* Data excerpts
________________________

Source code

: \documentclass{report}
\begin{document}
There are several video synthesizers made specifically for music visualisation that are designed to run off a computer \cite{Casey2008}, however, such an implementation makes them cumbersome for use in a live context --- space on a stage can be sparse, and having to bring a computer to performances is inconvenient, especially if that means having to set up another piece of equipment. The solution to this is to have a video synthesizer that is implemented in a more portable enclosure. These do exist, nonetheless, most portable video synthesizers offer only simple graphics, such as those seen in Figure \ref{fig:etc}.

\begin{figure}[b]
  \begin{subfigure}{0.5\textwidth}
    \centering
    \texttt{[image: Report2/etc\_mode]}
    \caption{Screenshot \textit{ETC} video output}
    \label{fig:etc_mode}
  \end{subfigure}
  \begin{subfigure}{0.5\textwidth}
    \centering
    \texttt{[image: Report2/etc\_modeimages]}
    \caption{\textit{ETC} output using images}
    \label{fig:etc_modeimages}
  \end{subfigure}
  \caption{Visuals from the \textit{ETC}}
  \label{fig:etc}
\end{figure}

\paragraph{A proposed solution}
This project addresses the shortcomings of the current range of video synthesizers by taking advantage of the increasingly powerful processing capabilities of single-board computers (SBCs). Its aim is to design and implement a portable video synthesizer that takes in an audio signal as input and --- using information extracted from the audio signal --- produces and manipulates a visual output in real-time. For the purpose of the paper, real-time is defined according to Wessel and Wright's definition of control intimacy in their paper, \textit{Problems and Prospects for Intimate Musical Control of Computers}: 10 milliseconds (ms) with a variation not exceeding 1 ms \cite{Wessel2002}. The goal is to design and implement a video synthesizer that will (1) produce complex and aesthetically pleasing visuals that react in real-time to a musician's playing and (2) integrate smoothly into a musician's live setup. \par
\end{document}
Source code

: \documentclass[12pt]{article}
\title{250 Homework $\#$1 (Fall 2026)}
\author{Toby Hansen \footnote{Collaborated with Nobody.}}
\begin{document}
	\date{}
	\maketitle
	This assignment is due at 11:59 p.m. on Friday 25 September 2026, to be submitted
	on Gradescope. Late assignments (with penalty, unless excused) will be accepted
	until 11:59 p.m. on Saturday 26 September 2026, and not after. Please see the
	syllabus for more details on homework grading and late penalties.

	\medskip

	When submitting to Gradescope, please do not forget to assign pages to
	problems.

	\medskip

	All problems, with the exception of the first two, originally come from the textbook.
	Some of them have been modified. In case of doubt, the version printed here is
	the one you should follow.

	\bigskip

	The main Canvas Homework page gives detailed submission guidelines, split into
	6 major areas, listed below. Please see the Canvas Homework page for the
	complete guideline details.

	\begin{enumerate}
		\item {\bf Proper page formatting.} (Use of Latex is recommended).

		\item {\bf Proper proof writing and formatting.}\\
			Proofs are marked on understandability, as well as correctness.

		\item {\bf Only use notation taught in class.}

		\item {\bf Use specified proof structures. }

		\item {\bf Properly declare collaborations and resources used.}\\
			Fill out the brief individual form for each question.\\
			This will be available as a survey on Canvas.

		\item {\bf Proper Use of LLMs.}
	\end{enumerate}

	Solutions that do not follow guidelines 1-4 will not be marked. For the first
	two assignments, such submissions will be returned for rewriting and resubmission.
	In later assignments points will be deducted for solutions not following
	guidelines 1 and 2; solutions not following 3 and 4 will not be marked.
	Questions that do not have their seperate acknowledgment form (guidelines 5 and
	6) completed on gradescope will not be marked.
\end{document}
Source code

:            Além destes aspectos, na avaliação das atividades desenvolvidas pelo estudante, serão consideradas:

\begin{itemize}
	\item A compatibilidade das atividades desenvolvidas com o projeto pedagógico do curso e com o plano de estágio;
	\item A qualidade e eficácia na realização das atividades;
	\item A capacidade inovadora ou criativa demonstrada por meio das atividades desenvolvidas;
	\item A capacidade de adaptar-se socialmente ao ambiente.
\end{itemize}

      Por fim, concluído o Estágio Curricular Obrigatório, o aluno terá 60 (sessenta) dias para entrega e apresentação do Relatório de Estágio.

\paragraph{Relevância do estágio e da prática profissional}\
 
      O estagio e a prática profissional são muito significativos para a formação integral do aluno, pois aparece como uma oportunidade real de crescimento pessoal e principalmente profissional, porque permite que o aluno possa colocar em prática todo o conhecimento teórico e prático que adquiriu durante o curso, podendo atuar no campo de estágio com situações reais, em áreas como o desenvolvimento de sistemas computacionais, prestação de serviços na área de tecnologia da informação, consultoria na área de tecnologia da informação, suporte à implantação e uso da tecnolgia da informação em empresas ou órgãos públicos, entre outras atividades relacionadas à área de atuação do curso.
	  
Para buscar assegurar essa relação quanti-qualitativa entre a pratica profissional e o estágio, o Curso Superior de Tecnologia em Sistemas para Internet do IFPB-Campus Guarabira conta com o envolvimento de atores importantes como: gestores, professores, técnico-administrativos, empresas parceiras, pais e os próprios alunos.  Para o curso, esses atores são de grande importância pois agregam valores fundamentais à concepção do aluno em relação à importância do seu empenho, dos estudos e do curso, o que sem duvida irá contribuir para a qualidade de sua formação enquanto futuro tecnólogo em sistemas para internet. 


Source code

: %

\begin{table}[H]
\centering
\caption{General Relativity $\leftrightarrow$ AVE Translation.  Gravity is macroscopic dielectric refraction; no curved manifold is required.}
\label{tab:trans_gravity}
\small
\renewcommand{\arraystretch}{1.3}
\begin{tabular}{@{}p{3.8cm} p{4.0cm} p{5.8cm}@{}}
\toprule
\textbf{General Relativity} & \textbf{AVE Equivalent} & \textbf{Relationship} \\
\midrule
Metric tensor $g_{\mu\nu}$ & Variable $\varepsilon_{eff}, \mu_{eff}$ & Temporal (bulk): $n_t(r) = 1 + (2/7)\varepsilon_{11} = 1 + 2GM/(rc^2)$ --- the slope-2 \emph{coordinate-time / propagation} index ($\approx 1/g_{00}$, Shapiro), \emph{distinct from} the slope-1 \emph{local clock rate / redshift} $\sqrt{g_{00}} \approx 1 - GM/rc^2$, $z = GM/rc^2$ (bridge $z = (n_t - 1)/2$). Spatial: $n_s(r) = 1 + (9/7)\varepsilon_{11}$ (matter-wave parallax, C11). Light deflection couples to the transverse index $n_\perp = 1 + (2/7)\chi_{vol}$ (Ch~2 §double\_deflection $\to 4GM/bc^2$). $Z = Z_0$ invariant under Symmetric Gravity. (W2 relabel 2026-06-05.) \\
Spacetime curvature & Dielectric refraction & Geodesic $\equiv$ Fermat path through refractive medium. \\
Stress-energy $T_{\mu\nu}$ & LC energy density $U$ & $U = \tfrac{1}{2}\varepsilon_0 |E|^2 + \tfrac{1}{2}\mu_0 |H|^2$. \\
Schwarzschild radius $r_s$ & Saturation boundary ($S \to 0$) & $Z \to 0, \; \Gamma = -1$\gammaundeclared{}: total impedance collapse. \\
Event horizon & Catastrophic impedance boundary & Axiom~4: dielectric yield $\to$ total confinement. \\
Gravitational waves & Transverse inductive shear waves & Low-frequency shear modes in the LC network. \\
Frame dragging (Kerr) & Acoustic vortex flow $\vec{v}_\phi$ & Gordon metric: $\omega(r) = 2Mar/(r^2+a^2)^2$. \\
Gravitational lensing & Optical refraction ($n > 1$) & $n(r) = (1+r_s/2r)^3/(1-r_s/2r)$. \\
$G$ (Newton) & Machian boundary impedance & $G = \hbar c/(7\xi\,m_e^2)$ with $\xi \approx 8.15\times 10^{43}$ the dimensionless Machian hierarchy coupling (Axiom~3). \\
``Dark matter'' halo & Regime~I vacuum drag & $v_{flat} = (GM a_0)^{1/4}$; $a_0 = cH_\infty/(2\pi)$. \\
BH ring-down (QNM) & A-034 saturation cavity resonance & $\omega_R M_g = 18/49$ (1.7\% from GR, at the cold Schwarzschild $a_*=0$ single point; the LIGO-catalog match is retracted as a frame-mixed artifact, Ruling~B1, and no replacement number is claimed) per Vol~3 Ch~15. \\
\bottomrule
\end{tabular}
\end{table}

________________________

* What you should do
Run a filter over the data above and keep each line that contains the word "matter".

* Solution below
Metric tensor $g_{\mu\nu}$ & Variable $\varepsilon_{eff}, \mu_{eff}$ & Temporal (bulk): $n_t(r) = 1 + (2/7)\varepsilon_{11} = 1 + 2GM/(rc^2)$ --- the slope-2 \emph{coordinate-time / propagation} index ($\approx 1/g_{00}$, Shapiro), \emph{distinct from} the slope-1 \emph{local clock rate / redshift} $\sqrt{g_{00}} \approx 1 - GM/rc^2$, $z = GM/rc^2$ (bridge $z = (n_t - 1)/2$). Spatial: $n_s(r) = 1 + (9/7)\varepsilon_{11}$ (matter-wave parallax, C11). Light deflection couples to the transverse index $n_\perp = 1 + (2/7)\chi_{vol}$ (Ch~2 §double\_deflection $\to 4GM/bc^2$). $Z = Z_0$ invariant under Symmetric Gravity. (W2 relabel 2026-06-05.) \\
``Dark matter'' halo & Regime~I vacuum drag & $v_{flat} = (GM a_0)^{1/4}$; $a_0 = cH_\infty/(2\pi)$. \\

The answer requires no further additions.